__Data under study__.
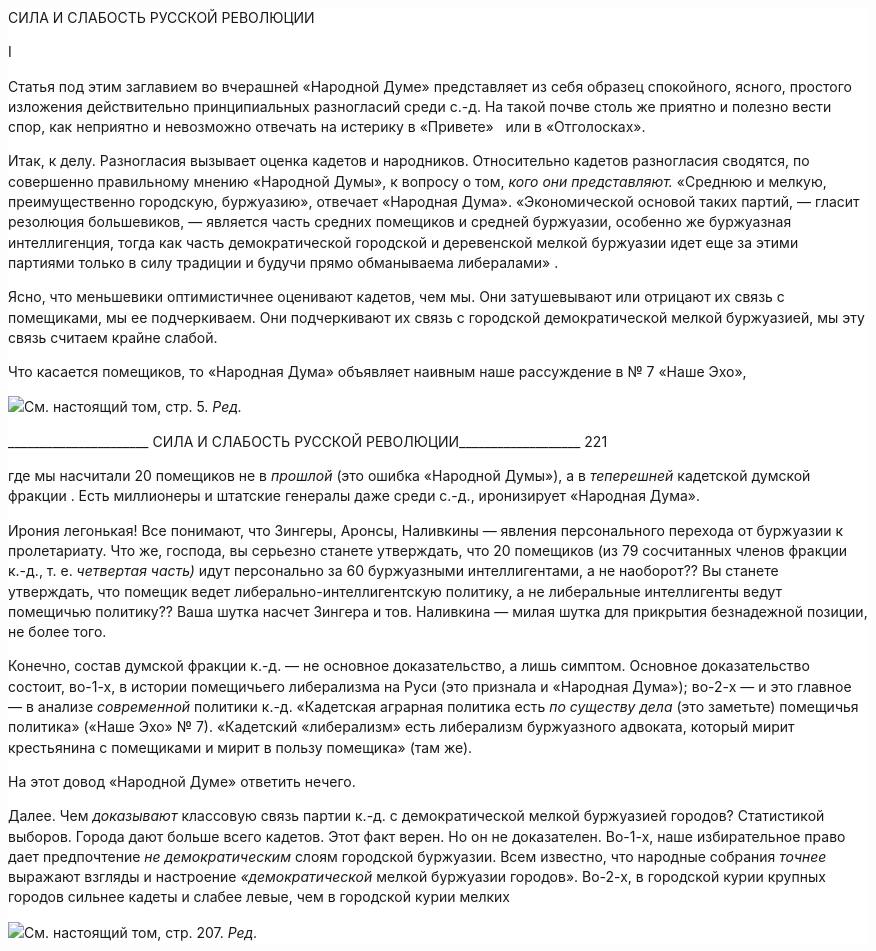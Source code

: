 СИЛА И СЛАБОСТЬ РУССКОЙ РЕВОЛЮЦИИ

I

Статья под этим заглавием во вчерашней «Народной Думе» представляет из себя об­разец спокойного, ясного, простого изложения действительно принципиальных разно­гласий среди с.-д. На такой почве столь же приятно и полезно вести спор, как неприят­но и невозможно отвечать на истерику в «Привете»   или в «Отголосках».

Итак, к делу. Разногласия вызывает оценка кадетов и народников. Относительно ка­детов разногласия сводятся, по совершенно правильному мнению «Народной Думы», к вопросу о том, _кого они представляют._ «Среднюю и мелкую, преимущественно город­скую, буржуазию», отвечает «Народная Дума». «Экономической основой таких партий, — гласит резолюция большевиков, — является часть средних помещиков и средней буржуазии, особенно же буржуазная интеллигенция, тогда как часть демократической городской и деревенской мелкой буржуазии идет еще за этими партиями только в силу традиции и будучи прямо обманываема либералами» .

Ясно, что меньшевики оптимистичнее оценивают кадетов, чем мы. Они затушевы­вают или отрицают их связь с помещиками, мы ее подчеркиваем. Они подчеркивают их связь с городской демократической мелкой буржуазией, мы эту связь считаем крайне слабой.

Что касается помещиков, то «Народная Дума» объявляет наивным наше рассужде­ние в № 7 «Наше Эхо»,

![](file:///C:/Users/bot32/AppData/Local/Temp/msohtmlclip1/01/clip_image001.png)См. настоящий том, стр. 5. _Ред._

  

______________________ СИЛА И СЛАБОСТЬ РУССКОЙ РЕВОЛЮЦИИ___________________ 221

где мы насчитали 20 помещиков не в _прошлой_ (это ошибка «Народной Думы»), а в _те­перешней_ кадетской думской фракции . Есть миллионеры и штатские генералы даже среди с.-д., иронизирует «Народная Дума».

Ирония легонькая! Все понимают, что Зингеры, Аронсы, Наливкины — явления персонального перехода от буржуазии к пролетариату. Что же, господа, вы серьезно станете утверждать, что 20 помещиков (из 79 сосчитанных членов фракции к.-д., т. е. _четвертая часть)_ идут персонально за 60 буржуазными интеллигентами, а не наобо­рот?? Вы станете утверждать, что помещик ведет либерально-интеллигентскую поли­тику, а не либеральные интеллигенты ведут помещичью политику?? Ваша шутка на­счет Зингера и тов. Наливкина — милая шутка для прикрытия безнадежной позиции, не более того.

Конечно, состав думской фракции к.-д. — не основное доказательство, а лишь сим­птом. Основное доказательство состоит, во-1-х, в истории помещичьего либерализма на Руси (это признала и «Народная Дума»); во-2-х — и это главное — в анализе _современ­ной_ политики к.-д. «Кадетская аграрная политика есть _по существу дела_ (это заметьте) помещичья политика» («Наше Эхо» № 7). «Кадетский «либерализм» есть либерализм буржуазного адвоката, который мирит крестьянина с помещиками и мирит в пользу помещика» (там же).

На этот довод «Народной Думе» ответить нечего.

Далее. Чем _доказывают_ классовую связь партии к.-д. с демократической мелкой буржуазией городов? Статистикой выборов. Города дают больше всего кадетов. Этот факт верен. Но он не доказателен. Во-1-х, наше избирательное право дает предпочтение _не демократическим_ слоям городской буржуазии. Всем известно, что народные собра­ния _точнее_ выражают взгляды и настроение _«демократической_ мелкой буржуазии го­родов». Во-2-х, в городской курии крупных городов сильнее кадеты и слабее левые, чем в городской курии мелких

![](file:///C:/Users/bot32/AppData/Local/Temp/msohtmlclip1/01/clip_image001.png)См. настоящий том, стр. 207. _Ред._
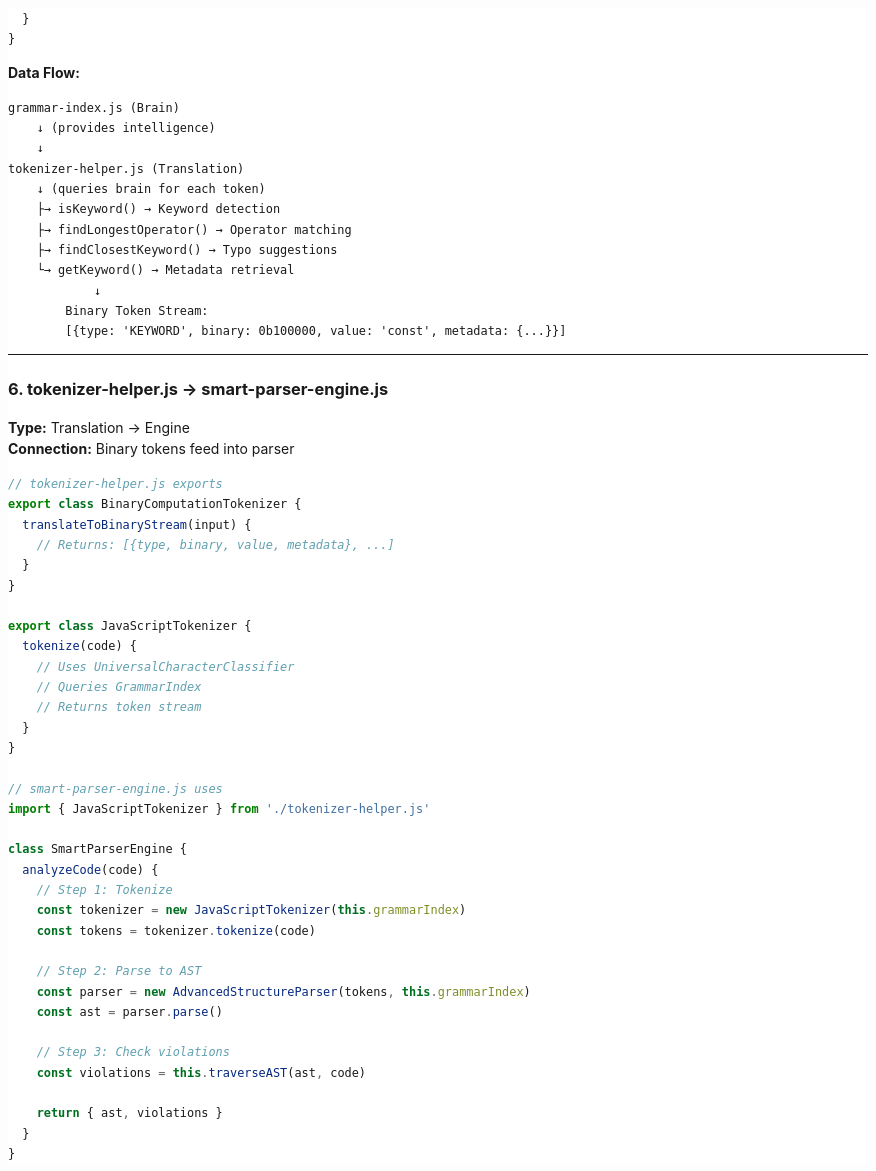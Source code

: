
 ```javascript
  }
}
```

**Data Flow:**
```
grammar-index.js (Brain)
    ↓ (provides intelligence)
    ↓
tokenizer-helper.js (Translation)
    ↓ (queries brain for each token)
    ├→ isKeyword() → Keyword detection
    ├→ findLongestOperator() → Operator matching
    ├→ findClosestKeyword() → Typo suggestions
    └→ getKeyword() → Metadata retrieval
            ↓
        Binary Token Stream:
        [{type: 'KEYWORD', binary: 0b100000, value: 'const', metadata: {...}}]
```

---

### 6. **tokenizer-helper.js → smart-parser-engine.js**

**Type:** Translation → Engine  
**Connection:** Binary tokens feed into parser

```javascript
// tokenizer-helper.js exports
export class BinaryComputationTokenizer {
  translateToBinaryStream(input) {
    // Returns: [{type, binary, value, metadata}, ...]
  }
}

export class JavaScriptTokenizer {
  tokenize(code) {
    // Uses UniversalCharacterClassifier
    // Queries GrammarIndex
    // Returns token stream
  }
}

// smart-parser-engine.js uses
import { JavaScriptTokenizer } from './tokenizer-helper.js'

class SmartParserEngine {
  analyzeCode(code) {
    // Step 1: Tokenize
    const tokenizer = new JavaScriptTokenizer(this.grammarIndex)
    const tokens = tokenizer.tokenize(code)
    
    // Step 2: Parse to AST
    const parser = new AdvancedStructureParser(tokens, this.grammarIndex)
    const ast = parser.parse()
    
    // Step 3: Check violations
    const violations = this.traverseAST(ast, code)
    
    return { ast, violations }
  }
}
```
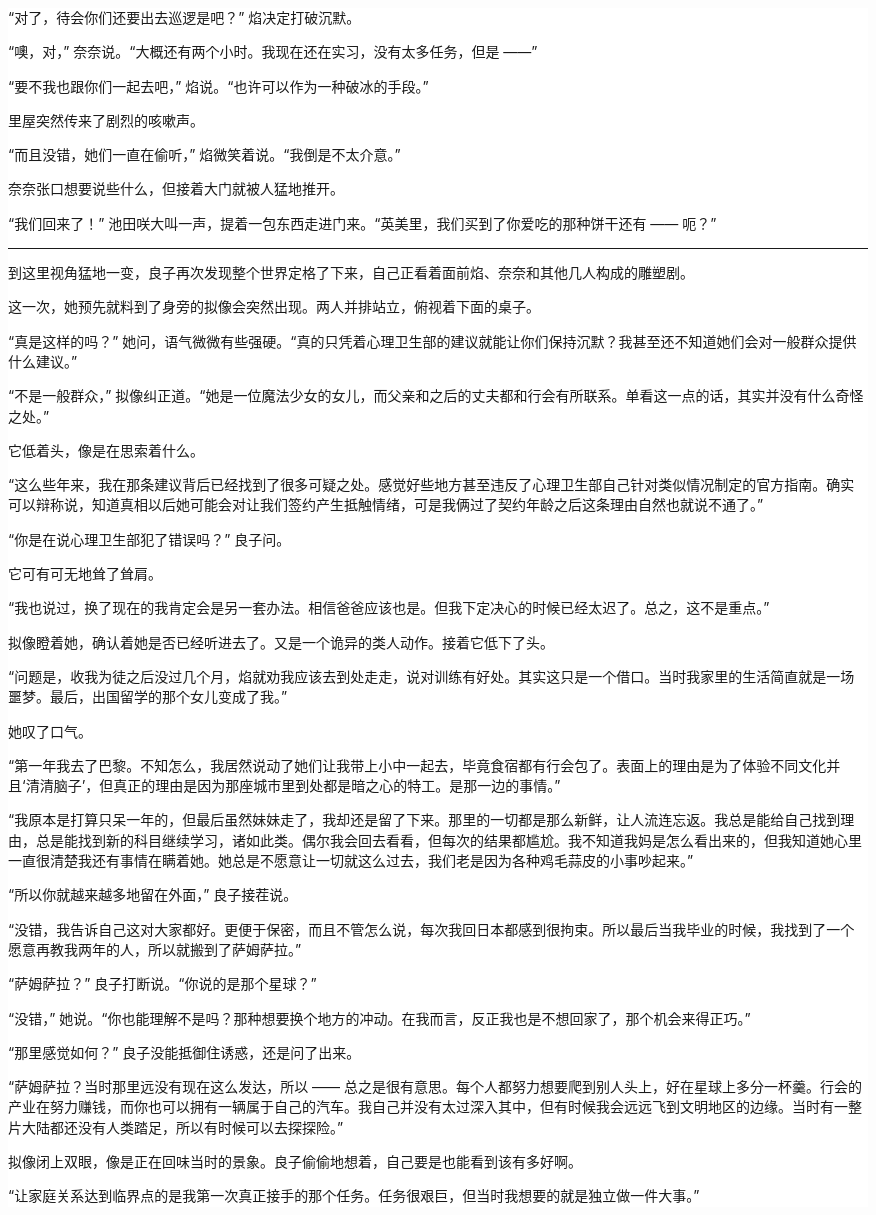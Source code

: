 “对了，待会你们还要出去巡逻是吧？” 焰决定打破沉默。

“噢，对，” 奈奈说。“大概还有两个小时。我现在还在实习，没有太多任务，但是 ——”

“要不我也跟你们一起去吧，” 焰说。“也许可以作为一种破冰的手段。”

里屋突然传来了剧烈的咳嗽声。

“而且没错，她们一直在偷听，” 焰微笑着说。“我倒是不太介意。”

奈奈张口想要说些什么，但接着大门就被人猛地推开。

“我们回来了！” 池田咲大叫一声，提着一包东西走进门来。“英美里，我们买到了你爱吃的那种饼干还有 —— 呃？”

---

到这里视角猛地一变，良子再次发现整个世界定格了下来，自己正看着面前焰、奈奈和其他几人构成的雕塑剧。

这一次，她预先就料到了身旁的拟像会突然出现。两人并排站立，俯视着下面的桌子。

“真是这样的吗？” 她问，语气微微有些强硬。“真的只凭着心理卫生部的建议就能让你们保持沉默？我甚至还不知道她们会对一般群众提供什么建议。”

“不是一般群众，” 拟像纠正道。“她是一位魔法少女的女儿，而父亲和之后的丈夫都和行会有所联系。单看这一点的话，其实并没有什么奇怪之处。”

它低着头，像是在思索着什么。

“这么些年来，我在那条建议背后已经找到了很多可疑之处。感觉好些地方甚至违反了心理卫生部自己针对类似情况制定的官方指南。确实可以辩称说，知道真相以后她可能会对让我们签约产生抵触情绪，可是我俩过了契约年龄之后这条理由自然也就说不通了。”

“你是在说心理卫生部犯了错误吗？” 良子问。

它可有可无地耸了耸肩。

“我也说过，换了现在的我肯定会是另一套办法。相信爸爸应该也是。但我下定决心的时候已经太迟了。总之，这不是重点。”

拟像瞪着她，确认着她是否已经听进去了。又是一个诡异的类人动作。接着它低下了头。

“问题是，收我为徒之后没过几个月，焰就劝我应该去到处走走，说对训练有好处。其实这只是一个借口。当时我家里的生活简直就是一场噩梦。最后，出国留学的那个女儿变成了我。”

她叹了口气。

“第一年我去了巴黎。不知怎么，我居然说动了她们让我带上小中一起去，毕竟食宿都有行会包了。表面上的理由是为了体验不同文化并且‘清清脑子’，但真正的理由是因为那座城市里到处都是暗之心的特工。是那一边的事情。”

“我原本是打算只呆一年的，但最后虽然妹妹走了，我却还是留了下来。那里的一切都是那么新鲜，让人流连忘返。我总是能给自己找到理由，总是能找到新的科目继续学习，诸如此类。偶尔我会回去看看，但每次的结果都尴尬。我不知道我妈是怎么看出来的，但我知道她心里一直很清楚我还有事情在瞒着她。她总是不愿意让一切就这么过去，我们老是因为各种鸡毛蒜皮的小事吵起来。”

“所以你就越来越多地留在外面，” 良子接茬说。

“没错，我告诉自己这对大家都好。更便于保密，而且不管怎么说，每次我回日本都感到很拘束。所以最后当我毕业的时候，我找到了一个愿意再教我两年的人，所以就搬到了萨姆萨拉。”

“萨姆萨拉？” 良子打断说。“你说的是那个星球？”

“没错，” 她说。“你也能理解不是吗？那种想要换个地方的冲动。在我而言，反正我也是不想回家了，那个机会来得正巧。”

“那里感觉如何？” 良子没能抵御住诱惑，还是问了出来。

“萨姆萨拉？当时那里远没有现在这么发达，所以 —— 总之是很有意思。每个人都努力想要爬到别人头上，好在星球上多分一杯羹。行会的产业在努力赚钱，而你也可以拥有一辆属于自己的汽车。我自己并没有太过深入其中，但有时候我会远远飞到文明地区的边缘。当时有一整片大陆都还没有人类踏足，所以有时候可以去探探险。”

拟像闭上双眼，像是正在回味当时的景象。良子偷偷地想着，自己要是也能看到该有多好啊。

“让家庭关系达到临界点的是我第一次真正接手的那个任务。任务很艰巨，但当时我想要的就是独立做一件大事。”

__Task prompt__.
Nothing should appear in the reply except the lines from the start of the listing above through the line with "Статья под этим", repeated exactly and free of pictures.

__The answer__.
Source code

: СИЛА И СЛАБОСТЬ РУССКОЙ РЕВОЛЮЦИИ

I

Статья под этим заглавием во вчерашней «Народной Думе» представляет из себя об­разец спокойного, ясного, простого изложения действительно принципиальных разно­гласий среди с.-д. На такой почве столь же приятно и полезно вести спор, как неприят­но и невозможно отвечать на истерику в «Привете»   или в «Отголосках».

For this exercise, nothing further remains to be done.